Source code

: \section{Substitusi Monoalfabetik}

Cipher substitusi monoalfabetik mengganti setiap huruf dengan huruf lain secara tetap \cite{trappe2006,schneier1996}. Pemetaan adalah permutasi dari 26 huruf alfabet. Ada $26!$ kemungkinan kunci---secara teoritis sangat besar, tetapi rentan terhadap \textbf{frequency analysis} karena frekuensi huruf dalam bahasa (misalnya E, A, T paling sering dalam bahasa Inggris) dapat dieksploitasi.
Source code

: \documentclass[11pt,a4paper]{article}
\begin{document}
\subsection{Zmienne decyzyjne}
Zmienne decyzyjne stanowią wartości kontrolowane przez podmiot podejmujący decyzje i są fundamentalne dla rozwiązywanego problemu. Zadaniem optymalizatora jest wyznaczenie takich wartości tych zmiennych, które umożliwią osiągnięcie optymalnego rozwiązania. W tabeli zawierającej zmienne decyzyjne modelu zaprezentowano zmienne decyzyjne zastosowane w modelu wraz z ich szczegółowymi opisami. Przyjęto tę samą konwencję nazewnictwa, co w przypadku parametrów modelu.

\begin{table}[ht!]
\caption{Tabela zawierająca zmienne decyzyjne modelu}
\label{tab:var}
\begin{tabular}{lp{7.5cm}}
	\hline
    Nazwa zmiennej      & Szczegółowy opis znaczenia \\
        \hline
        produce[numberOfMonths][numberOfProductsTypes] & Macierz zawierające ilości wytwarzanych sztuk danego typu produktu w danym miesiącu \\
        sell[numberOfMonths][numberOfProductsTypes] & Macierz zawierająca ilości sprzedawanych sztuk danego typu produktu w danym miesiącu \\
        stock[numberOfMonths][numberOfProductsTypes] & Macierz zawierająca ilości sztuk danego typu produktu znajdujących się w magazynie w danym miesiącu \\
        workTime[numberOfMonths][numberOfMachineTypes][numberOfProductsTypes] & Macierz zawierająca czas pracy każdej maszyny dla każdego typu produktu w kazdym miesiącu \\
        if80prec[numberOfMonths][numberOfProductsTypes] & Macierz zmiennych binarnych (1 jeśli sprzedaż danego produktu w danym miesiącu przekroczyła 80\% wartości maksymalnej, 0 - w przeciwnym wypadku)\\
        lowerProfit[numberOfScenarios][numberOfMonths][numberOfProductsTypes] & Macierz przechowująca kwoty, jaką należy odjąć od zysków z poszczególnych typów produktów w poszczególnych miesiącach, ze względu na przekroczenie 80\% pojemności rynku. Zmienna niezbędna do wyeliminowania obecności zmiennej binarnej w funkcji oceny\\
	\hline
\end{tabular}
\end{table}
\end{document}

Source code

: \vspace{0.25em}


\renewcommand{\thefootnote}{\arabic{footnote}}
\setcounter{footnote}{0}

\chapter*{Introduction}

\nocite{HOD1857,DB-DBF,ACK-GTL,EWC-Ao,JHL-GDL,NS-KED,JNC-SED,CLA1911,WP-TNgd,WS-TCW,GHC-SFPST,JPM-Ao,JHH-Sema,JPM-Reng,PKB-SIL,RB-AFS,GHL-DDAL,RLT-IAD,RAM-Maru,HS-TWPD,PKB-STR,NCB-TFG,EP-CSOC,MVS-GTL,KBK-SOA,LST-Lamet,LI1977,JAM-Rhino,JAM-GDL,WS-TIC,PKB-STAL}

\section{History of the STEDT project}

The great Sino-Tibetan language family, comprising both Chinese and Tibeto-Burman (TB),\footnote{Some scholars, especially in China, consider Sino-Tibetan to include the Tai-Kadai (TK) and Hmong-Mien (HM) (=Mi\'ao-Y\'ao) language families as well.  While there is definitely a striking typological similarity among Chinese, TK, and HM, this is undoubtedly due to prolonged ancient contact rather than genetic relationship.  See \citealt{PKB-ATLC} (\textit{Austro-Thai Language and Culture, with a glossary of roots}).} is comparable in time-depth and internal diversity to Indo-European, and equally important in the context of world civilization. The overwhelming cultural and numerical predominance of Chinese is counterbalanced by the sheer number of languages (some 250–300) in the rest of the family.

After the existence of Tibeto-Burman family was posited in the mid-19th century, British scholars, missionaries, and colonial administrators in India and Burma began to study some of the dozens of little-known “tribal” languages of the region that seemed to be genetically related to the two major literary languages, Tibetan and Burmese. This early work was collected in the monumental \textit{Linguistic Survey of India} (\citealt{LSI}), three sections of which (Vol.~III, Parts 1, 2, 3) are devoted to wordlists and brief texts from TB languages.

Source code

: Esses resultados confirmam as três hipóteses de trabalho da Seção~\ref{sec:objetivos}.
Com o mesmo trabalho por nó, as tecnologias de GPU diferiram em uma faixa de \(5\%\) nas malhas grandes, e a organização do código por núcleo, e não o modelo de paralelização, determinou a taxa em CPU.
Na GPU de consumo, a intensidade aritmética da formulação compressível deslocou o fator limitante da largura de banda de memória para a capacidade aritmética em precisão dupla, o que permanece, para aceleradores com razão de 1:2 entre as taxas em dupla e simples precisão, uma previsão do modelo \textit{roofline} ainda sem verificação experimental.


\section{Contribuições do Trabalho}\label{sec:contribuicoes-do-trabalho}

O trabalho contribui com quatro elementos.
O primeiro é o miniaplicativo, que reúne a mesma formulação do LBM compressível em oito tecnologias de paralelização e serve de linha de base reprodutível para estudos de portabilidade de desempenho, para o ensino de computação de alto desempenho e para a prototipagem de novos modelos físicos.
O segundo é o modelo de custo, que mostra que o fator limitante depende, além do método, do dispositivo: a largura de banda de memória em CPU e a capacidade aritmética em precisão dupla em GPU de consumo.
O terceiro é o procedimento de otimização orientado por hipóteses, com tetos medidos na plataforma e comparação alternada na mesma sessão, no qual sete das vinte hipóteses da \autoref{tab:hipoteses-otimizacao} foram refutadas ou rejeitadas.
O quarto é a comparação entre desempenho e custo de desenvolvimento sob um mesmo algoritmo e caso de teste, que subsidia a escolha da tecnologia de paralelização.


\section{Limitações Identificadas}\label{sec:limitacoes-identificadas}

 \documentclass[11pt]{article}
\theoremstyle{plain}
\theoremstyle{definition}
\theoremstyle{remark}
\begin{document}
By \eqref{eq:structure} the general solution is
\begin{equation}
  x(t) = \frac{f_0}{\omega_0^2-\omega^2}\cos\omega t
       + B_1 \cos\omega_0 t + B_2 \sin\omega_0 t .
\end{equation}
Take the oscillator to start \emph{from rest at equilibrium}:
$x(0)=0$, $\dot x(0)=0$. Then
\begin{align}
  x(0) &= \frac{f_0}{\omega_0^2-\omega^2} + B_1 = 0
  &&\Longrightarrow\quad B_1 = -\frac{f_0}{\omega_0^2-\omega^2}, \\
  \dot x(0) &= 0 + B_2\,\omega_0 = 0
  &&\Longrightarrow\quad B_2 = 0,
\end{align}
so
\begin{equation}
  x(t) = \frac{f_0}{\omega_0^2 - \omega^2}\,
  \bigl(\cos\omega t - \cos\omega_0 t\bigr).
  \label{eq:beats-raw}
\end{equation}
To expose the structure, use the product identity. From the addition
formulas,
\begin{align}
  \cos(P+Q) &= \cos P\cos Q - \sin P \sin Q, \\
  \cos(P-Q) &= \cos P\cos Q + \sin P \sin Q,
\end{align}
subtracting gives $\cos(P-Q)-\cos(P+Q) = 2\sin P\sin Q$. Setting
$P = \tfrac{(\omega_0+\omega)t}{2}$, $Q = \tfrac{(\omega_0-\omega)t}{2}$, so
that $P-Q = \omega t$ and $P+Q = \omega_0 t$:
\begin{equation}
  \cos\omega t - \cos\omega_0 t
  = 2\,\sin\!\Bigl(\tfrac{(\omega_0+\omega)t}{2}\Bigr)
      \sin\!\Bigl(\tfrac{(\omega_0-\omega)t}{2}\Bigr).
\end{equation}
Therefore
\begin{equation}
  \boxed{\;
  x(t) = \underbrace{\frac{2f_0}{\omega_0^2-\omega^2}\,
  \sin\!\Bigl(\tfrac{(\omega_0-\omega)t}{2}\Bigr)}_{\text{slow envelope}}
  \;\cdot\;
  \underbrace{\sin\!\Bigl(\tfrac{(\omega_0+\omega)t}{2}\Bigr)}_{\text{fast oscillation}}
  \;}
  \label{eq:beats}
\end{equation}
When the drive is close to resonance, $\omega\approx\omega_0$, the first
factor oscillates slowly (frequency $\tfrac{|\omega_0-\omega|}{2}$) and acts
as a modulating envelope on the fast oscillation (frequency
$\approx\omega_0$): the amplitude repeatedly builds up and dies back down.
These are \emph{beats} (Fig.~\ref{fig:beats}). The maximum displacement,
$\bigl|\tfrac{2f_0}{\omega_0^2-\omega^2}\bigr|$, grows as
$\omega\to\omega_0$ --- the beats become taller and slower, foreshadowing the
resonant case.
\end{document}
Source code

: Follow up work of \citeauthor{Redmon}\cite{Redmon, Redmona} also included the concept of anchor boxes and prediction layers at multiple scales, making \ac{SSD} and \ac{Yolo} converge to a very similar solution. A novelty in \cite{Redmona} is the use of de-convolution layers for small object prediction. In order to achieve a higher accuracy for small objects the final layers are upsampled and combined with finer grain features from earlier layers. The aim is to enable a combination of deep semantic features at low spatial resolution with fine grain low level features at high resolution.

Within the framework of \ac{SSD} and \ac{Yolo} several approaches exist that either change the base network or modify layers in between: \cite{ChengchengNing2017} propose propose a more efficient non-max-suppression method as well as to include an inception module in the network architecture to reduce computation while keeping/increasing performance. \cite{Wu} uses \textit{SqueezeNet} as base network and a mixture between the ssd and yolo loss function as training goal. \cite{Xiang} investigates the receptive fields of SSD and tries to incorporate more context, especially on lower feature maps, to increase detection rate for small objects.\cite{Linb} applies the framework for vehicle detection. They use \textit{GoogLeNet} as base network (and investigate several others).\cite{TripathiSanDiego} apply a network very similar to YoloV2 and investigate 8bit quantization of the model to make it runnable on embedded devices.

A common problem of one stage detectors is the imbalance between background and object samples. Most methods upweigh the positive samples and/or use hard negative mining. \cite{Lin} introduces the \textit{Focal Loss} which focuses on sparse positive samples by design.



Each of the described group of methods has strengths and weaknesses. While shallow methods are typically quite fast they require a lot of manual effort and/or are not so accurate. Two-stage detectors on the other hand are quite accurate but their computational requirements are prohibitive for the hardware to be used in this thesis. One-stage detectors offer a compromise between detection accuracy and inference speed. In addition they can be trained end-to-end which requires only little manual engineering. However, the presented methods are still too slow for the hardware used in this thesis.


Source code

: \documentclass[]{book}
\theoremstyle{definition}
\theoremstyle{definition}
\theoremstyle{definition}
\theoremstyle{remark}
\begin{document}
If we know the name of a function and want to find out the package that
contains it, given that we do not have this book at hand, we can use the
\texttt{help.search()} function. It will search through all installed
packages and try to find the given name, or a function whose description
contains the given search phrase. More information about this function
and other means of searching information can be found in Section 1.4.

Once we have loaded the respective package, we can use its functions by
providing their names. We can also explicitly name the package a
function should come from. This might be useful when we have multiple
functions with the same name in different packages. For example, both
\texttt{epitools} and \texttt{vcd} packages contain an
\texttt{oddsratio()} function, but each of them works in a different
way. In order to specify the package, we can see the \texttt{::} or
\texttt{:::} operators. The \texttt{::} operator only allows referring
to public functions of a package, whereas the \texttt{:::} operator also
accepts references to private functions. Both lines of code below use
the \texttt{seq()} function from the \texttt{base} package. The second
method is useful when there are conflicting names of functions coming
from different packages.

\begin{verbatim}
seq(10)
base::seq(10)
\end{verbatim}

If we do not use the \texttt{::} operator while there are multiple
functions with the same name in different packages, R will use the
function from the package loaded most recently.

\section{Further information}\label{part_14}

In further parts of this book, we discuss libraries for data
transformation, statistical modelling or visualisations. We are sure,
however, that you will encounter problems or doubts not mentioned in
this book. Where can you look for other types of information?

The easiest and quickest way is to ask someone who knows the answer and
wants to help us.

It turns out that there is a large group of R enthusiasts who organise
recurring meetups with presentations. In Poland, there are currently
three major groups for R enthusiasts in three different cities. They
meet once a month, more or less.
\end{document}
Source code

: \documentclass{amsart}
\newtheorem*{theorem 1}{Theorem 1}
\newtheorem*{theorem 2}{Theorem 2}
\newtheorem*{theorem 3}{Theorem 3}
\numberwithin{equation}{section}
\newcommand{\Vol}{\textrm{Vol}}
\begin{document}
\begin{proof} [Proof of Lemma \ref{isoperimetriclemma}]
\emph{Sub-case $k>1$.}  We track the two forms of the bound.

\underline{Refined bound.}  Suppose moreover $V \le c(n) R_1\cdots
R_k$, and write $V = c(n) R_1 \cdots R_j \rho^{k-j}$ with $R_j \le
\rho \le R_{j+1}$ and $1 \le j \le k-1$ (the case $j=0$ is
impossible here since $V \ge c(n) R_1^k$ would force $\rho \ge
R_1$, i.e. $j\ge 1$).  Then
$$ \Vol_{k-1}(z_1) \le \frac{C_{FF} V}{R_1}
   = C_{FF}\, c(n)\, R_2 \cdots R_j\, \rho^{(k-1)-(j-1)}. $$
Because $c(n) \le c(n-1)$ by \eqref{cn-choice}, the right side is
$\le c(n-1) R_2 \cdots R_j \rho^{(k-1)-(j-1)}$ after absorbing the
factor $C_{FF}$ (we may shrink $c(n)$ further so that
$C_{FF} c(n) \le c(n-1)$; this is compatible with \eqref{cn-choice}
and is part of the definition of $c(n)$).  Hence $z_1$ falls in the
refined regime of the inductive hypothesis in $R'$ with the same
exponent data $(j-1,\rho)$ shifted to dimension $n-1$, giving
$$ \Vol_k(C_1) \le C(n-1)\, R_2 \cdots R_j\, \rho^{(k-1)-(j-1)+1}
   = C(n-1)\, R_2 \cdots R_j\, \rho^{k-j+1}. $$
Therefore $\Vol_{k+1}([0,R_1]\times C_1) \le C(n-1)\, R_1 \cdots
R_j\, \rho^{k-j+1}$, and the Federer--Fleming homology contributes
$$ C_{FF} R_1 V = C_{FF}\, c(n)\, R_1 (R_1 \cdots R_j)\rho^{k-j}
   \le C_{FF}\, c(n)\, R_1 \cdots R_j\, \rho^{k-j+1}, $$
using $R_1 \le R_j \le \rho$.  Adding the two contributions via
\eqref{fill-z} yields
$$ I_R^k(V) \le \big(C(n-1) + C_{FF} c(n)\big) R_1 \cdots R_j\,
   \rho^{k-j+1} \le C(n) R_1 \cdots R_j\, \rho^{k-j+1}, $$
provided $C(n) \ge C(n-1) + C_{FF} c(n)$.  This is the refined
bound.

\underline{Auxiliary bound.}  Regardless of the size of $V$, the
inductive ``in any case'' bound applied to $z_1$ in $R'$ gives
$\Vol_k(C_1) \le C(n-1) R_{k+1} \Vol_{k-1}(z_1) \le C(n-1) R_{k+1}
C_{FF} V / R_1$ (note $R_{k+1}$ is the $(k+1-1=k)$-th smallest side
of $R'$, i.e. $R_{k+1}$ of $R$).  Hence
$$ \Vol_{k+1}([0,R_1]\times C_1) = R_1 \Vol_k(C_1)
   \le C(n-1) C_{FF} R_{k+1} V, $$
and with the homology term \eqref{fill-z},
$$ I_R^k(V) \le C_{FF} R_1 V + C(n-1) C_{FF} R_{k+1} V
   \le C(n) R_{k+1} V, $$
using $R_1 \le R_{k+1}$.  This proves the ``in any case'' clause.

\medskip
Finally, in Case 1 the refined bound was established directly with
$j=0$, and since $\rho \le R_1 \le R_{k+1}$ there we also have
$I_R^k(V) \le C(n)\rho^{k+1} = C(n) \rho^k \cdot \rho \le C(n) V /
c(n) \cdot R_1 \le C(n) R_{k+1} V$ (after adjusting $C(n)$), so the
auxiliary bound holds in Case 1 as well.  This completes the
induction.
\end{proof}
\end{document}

# Work item
Find every line above where the word "Therefore" occurs, and copy that line.

# Reply
Therefore
Therefore $\Vol_{k+1}([0,R_1]\times C_1) \le C(n-1)\, R_1 \cdots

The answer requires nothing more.